Rezafungin

Clinical data
- Trade names: Rezzayo
- Other names: Biafungin; CD101
- AHFS/Drugs.com: Monograph
- MedlinePlus: a623021
- License data: US DailyMed: Rezafungin;
- Routes of administration: Intravenous
- Drug class: Antifungal
- ATC code: J02AX08 (WHO) ;

Legal status
- Legal status: US: ℞-only; EU: Rx-only;

Pharmacokinetic data
- Excretion: Feces

Identifiers
- CAS Number: 1396640-59-7;
- PubChem CID: 78318119;
- DrugBank: DB16310;
- UNII: G013B5478J;
- KEGG: D11197;
- ChEBI: CHEBI:229680;

Chemical and physical data
- Formula: C_{63}H_{85}N_{8}O_{17}^{+}
- Molar mass: 1226.412 g·mol^{−1}

= Rezafungin =

Chemical compound

Rezafungin, sold under the brand name Rezzayo (by Melinta Therapeutics), is a medication used for the treatment of invasive candidiasis. It is an echinocandin antifungal that acts as a fungal β-glucan synthase inhibitor.

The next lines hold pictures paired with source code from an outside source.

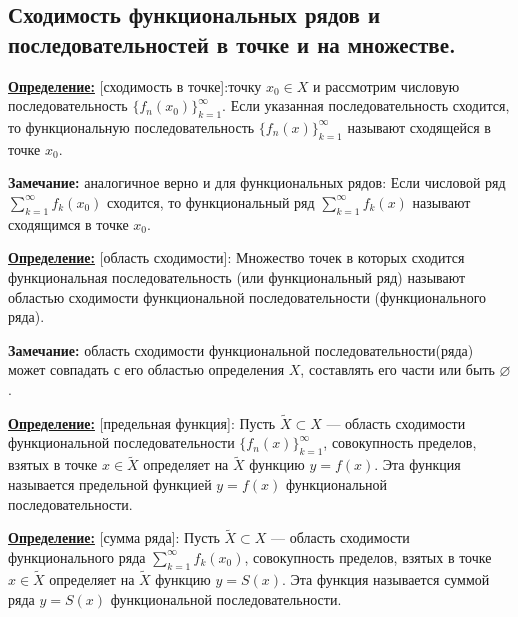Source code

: \documentclass[a4paper,12pt]{article} %
\begin{document}
\subsection{Сходимость функциональных рядов и последовательностей в точке и на множестве.}

\underline{\textbf{Определение:}} [сходимость в точке]: точку $x_0 \in X$ и рассмотрим числовую последовательность $\{f_n(x_0)\}_{k=1}^\infty$. Если указанная последовательность сходится, то функциональную последовательность $\{f_n(x)\}_{k=1}^\infty$ называют сходящейся в точке $x_0$. \newline \newline

\textbf{Замечание:} аналогичное верно и для функциональных рядов: Если числовой ряд $\sum\limits_{k = 1}^{\infty}  f_k(x_0)$ сходится, то функциональный ряд  $\sum\limits_{k = 1}^{\infty}  f_k(x)$ называют сходящимся в точке $x_0$. \newline

\underline{\textbf{Определение:}} [область сходимости]:\newline
Множество точек в которых сходится функциональная последовательность (или функциональный ряд) называют областью сходимости функциональной последовательности (функционального ряда). \newline 

\textbf{Замечание:} область сходимости функциональной последовательности(ряда) может совпадать с его областью определения $X$, составлять его части или быть $\varnothing$. \newline

\underline{\textbf{Определение:}} [предельная функция]:\newline
Пусть $\widetilde{X} \subset X$ ---  область сходимости функциональной последовательности $\{f_n(x)\}_{k=1}^\infty$, совокупность пределов, взятых в точке $x\in \widetilde{X}$ определяет на $\widetilde{X}$ функцию $y = f(x)$. Эта функция называется предельной функцией $y = f(x) $ функциональной последовательности. \newline

\noindent \underline{\textbf{Определение:}} [сумма ряда]:\newline
Пусть $\widetilde{X} \subset X$ ---  область сходимости функционального ряда  $\sum\limits_{k = 1}^{\infty}  f_k(x_0)$, совокупность пределов, взятых в точке $x\in \widetilde{X}$ определяет на $\widetilde{X}$ функцию $y = S(x)$. Эта функция называется суммой ряда  $y = S(x) $ функциональной последовательности.\\
\end{document}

Rezafungin was approved for medical use in the United States in March 2023, and in the European Union in December 2023.

== Medical uses ==
In the United States, rezafungin is indicated in adults who have limited or no alternative options for the treatment of candidemia and invasive candidiasis.

In the European Union, rezafungin is indicated for the treatment of invasive candidiasis in adults.

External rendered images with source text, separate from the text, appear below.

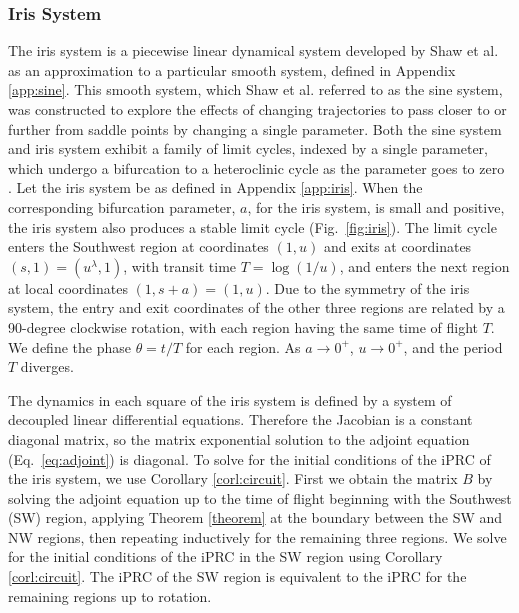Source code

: \documentclass[12pt]{article}
\begin{document}
\subsubsection{Iris System}
 The iris system is a piecewise linear dynamical system developed by Shaw et al. as an approximation to a particular smooth system, defined in Appendix \ref{app:sine}.  This smooth system, which Shaw et al. referred to as the sine system, was constructed to explore the effects of changing trajectories to pass closer to or further from saddle points by changing a single parameter. Both the sine system and iris system exhibit a family of limit cycles, indexed by a single parameter, which undergo a bifurcation to a heteroclinic cycle as the parameter goes to zero \cite{ShawParkChielThomas2012SIADS}.  Let the iris system be as defined in Appendix \ref{app:iris}.  When the corresponding bifurcation parameter, $a$, for the iris system, is small and positive, the iris system also produces a stable limit cycle (Fig.~\ref{fig:iris}). The limit cycle enters the Southwest region at coordinates $(1,u)$ and exits at coordinates $(s,1)= (u^\lambda,1)$, with transit time $T = \log(1/u)$, and enters the next region at local 
coordinates $(1,s+a)=(1,u)$.  Due to the symmetry of the iris system, the entry and exit coordinates of the other three regions are related by a 90-degree clockwise rotation, with each region having the same time of flight $T$. We define the phase $\theta = t/
T$ for each region.  As $a \rightarrow 0^+$, $u \rightarrow 0^+$, and the period $T$ diverges.

The dynamics in each square of the iris system is defined by a system of decoupled linear differential equations.  Therefore the Jacobian is a constant diagonal matrix, so the matrix exponential solution to the adjoint equation (Eq.~\ref{eq:adjoint}) is diagonal.  To solve for the initial conditions of the iPRC of the iris system, we use Corollary \ref{corl:circuit}.  First we obtain the matrix $B$ by solving the adjoint equation up to the time of flight beginning with the Southwest (SW) region, applying Theorem \ref{theorem} at the boundary between the SW and NW regions, then repeating inductively for the remaining three regions.  We solve for the initial conditions of the iPRC in the SW region using Corollary \ref{corl:circuit}.  The iPRC of the SW region is equivalent to the iPRC for the remaining regions up to rotation.
\end{document}
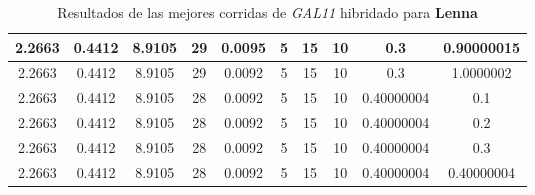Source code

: \begin{table}[h!]
\begin{center}
\begin{tabular}{|c|c|c|c|c|c|c|c|c|c|}
        \hline
        \hline
            2.2663 & 0.4412  & 8.9105 & 29 & 0.0095 & 5 & 15 & 10 & 0.3 & 0.90000015\\
        \hline
        \hline
            2.2663 & 0.4412  & 8.9105 & 29 & 0.0092 & 5 & 15 & 10 & 0.3 & 1.0000002\\
        \hline
        \hline
            2.2663 & 0.4412  & 8.9105 & 28 & 0.0092 & 5 & 15 & 10 & 0.40000004 & 0.1\\
        \hline
        \hline
            2.2663 & 0.4412  & 8.9105 & 28 & 0.0092 & 5 & 15 & 10 & 0.40000004 & 0.2\\
        \hline
        \hline
            2.2663 & 0.4412  & 8.9105 & 28 & 0.0092 & 5 & 15 & 10 & 0.40000004 & 0.3\\
        \hline
        \hline
            2.2663 & 0.4412  & 8.9105 & 28 & 0.0092 & 5 & 15 & 10 & 0.40000004 & 0.40000004\\
        \hline
        \end{tabular}
        \caption{Resultados de las mejores corridas de \emph{GAL11} hibridado para {\bf Lenna}}
        \label{tb:tableGAL11}
    \end{center}
\end{table}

Rezafungin, while remaining a hydrophilic compound, exhibits a volume of distribution more than twice that of caspofungin. This pharmacokinetic property has supported its investigation for the treatment of deep-seated Candida infections, including osteomyelitis.

== Society and culture ==

=== Legal status ===
Rezafungin was approved for medical use in the United States in March 2023, The FDA granted the application for rezafungin orphan drug, fast track, and priority review designations.

In October 2023, the Committee for Medicinal Products for Human Use of the European Medicines Agency adopted a positive opinion, recommending the granting of a marketing authorization for the medicinal product Rezzayo, intended for the treatment of invasive candidiasis in adults. The applicant for this medicinal product is Mundipharma GmbH. Rezafungin was approved for medical use in the European Union in December 2023.

=== Brand names ===
Rezafungin is the international nonproprietary name.

Rezafungin is sold under the brand name Rezzayo.